TASK DETAILS:
Start at the line below containing "The new components were" and stop at the line containing "- New components". Repeat every line of that stretch exactly, and nothing outside it.

RECORDS PROVIDED:

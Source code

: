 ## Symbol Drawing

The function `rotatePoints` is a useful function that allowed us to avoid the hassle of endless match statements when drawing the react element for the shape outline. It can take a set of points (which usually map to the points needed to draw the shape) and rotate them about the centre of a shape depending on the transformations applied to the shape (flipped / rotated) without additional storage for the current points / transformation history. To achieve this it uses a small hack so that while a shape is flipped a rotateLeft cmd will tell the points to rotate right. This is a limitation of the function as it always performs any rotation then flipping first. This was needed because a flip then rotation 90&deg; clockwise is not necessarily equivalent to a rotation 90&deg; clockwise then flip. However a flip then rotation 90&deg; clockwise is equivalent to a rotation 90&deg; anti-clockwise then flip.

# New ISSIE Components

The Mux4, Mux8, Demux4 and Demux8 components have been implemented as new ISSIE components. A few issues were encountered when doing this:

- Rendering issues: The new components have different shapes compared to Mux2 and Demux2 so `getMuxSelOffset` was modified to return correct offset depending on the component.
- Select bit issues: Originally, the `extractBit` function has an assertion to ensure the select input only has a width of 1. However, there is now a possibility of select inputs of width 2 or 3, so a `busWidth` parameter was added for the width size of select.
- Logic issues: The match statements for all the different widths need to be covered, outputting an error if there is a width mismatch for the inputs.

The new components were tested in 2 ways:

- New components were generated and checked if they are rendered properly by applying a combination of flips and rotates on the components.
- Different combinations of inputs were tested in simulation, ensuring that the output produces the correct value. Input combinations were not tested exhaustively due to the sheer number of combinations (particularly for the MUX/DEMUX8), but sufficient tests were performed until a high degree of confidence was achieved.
--
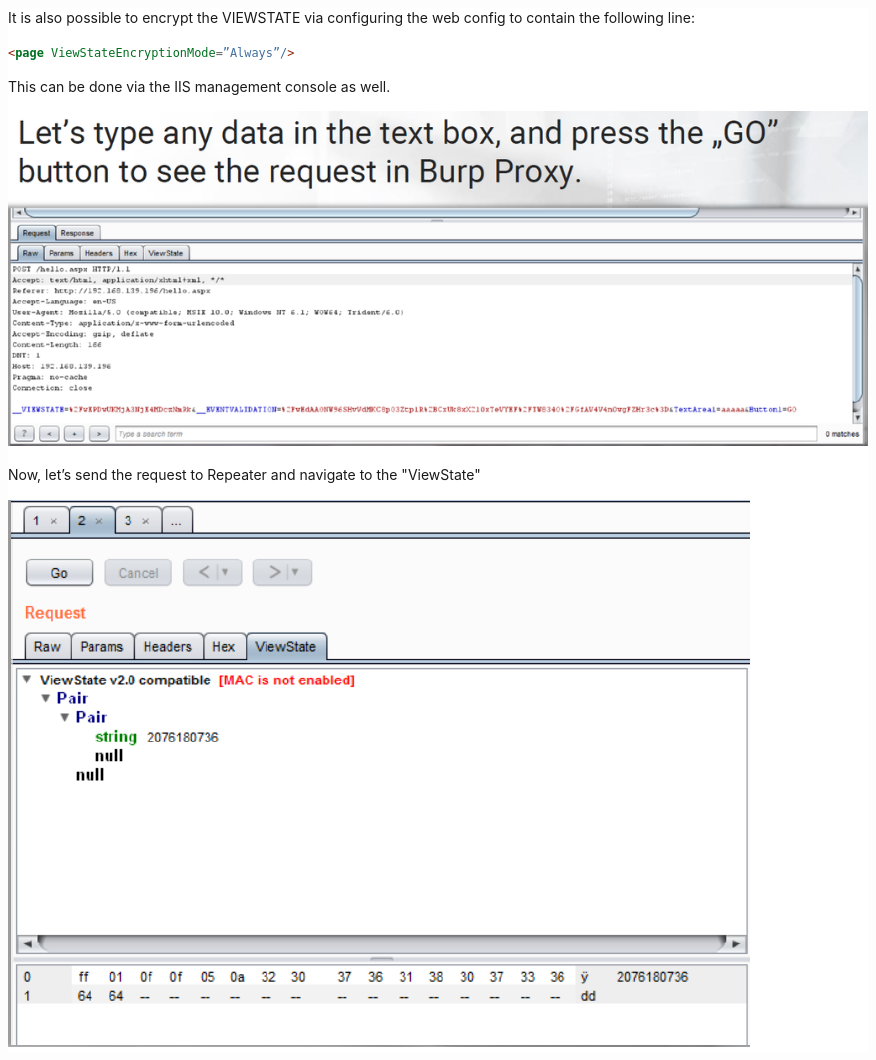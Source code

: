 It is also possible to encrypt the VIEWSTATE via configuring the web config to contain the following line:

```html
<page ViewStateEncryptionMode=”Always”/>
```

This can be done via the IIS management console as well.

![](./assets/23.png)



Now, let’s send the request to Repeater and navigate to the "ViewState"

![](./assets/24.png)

EXERCISE OUTPUT:
The new components were tested in 2 ways:

- New components were generated and checked if they are rendered properly by applying a combination of flips and rotates on the components.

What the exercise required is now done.